We are evaluating DVC to standardize our MLOps workflows, specifically for data versioning with replication in Azure.
Technical Context:
- Proposed Architecture: Exclusive use of native DVC commands (
init
,add
,push
,pull
) without integration with DVC Cloud. - Infrastructure: Storage in Azure Blob Storage (variable costs based on capacity and transfer).
Core Question:
Are there additional costs associated with using DVC in this configuration? Based on our research, DVC’s core is open-source and operates as a Git extension, but we seek confirmation:
- Licensing: Are there licensing costs when using only traditional commands?

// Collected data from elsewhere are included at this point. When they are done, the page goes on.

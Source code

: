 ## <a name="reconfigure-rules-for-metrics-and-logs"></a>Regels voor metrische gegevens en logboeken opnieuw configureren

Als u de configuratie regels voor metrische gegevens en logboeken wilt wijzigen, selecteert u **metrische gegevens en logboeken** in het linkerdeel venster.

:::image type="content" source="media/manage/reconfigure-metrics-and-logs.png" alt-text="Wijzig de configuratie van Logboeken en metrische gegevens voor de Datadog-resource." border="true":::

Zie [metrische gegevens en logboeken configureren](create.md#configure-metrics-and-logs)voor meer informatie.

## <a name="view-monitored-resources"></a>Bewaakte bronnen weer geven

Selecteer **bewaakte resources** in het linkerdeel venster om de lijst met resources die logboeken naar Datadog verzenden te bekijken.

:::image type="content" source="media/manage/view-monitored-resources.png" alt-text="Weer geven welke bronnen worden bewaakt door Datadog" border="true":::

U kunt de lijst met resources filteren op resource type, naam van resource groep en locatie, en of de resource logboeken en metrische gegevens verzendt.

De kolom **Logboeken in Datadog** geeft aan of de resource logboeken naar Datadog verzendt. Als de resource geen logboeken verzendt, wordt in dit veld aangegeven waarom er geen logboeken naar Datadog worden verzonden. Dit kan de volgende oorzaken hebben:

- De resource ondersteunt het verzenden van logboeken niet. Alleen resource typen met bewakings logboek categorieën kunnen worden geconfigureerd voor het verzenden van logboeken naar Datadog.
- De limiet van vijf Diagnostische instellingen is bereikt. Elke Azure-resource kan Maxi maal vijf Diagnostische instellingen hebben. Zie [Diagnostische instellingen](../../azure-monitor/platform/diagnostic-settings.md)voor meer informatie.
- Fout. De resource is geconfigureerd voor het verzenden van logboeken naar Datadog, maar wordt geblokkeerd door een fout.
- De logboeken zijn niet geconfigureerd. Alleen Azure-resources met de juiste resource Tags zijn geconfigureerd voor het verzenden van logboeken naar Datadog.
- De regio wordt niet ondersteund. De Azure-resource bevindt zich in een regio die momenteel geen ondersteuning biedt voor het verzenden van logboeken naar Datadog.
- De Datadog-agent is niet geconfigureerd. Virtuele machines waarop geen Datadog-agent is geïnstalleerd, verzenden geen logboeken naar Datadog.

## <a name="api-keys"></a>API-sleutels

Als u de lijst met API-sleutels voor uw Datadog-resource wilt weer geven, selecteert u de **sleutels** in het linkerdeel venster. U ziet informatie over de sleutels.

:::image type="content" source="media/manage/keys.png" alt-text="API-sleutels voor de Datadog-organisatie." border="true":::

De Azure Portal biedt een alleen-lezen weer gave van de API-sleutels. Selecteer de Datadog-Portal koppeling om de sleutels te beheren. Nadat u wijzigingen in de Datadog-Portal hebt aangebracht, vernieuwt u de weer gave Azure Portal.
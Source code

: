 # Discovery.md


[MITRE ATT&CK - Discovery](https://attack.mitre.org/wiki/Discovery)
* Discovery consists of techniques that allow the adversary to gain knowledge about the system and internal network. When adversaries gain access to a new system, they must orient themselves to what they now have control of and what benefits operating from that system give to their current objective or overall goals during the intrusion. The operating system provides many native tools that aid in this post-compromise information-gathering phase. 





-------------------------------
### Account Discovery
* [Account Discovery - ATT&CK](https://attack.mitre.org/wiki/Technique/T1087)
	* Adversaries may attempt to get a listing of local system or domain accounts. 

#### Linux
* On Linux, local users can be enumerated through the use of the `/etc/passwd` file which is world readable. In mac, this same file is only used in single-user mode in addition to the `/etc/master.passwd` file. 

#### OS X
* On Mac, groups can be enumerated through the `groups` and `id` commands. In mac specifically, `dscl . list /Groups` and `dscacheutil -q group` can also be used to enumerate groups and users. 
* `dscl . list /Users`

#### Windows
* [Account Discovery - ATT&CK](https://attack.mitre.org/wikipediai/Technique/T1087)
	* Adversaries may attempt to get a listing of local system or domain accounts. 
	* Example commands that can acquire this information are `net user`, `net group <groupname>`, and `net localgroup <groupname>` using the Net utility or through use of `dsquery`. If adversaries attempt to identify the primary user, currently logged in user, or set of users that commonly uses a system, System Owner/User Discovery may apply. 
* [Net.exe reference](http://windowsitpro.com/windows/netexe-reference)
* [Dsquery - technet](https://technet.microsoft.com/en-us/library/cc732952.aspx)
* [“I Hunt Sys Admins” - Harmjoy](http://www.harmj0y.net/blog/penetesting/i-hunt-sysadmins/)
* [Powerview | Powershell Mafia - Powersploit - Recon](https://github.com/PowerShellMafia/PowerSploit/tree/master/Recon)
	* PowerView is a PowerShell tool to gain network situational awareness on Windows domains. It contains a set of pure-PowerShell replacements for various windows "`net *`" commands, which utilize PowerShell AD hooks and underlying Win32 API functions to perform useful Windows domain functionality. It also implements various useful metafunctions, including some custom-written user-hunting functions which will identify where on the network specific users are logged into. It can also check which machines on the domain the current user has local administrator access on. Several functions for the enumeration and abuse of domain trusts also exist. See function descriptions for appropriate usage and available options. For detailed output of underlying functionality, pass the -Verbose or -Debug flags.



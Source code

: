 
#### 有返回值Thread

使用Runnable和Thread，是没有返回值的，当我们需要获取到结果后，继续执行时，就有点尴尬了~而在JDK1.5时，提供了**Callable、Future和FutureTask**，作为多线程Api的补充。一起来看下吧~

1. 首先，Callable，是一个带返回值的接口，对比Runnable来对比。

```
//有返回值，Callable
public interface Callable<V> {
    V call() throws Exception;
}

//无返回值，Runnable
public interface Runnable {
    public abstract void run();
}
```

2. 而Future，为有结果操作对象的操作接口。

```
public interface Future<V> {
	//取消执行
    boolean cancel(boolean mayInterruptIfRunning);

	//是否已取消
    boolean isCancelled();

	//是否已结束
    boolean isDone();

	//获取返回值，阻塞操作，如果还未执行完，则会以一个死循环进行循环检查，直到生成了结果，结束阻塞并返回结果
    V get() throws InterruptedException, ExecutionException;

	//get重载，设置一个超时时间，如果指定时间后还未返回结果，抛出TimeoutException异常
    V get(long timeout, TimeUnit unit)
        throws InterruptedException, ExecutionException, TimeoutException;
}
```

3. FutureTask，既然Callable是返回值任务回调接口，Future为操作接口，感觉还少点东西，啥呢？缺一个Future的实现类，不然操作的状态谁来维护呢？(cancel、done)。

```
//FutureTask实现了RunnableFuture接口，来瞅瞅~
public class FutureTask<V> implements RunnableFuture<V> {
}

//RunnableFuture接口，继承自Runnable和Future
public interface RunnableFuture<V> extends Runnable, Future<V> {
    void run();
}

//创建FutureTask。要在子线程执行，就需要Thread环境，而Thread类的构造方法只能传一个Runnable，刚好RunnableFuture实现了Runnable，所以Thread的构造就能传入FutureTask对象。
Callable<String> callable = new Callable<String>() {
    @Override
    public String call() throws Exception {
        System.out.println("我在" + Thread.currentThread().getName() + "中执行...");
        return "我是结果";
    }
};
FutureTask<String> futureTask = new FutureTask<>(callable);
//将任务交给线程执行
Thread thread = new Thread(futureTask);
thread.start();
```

- Dependencies: Are there mandatory external services (e.g., GitHub Enterprise) that incur expenses?
Preliminary Analysis:
Based on technical documentation, DVC imposes no direct costs beyond external storage. However, we aim to validate this interpretation with the community.
Key Elements Incorporated:
- Cost Classification:
- Variable Costs: Azure storage (usage-dependent).
- Fixed Costs: None identified for DVC in this configuration.
- Infrastructure Reference:
- Use of Azure as a remote repository, aligned with documented implementation cases.
- Technical Structure:
- Separation between native DVC components and external services (e.g., DVC Cloud).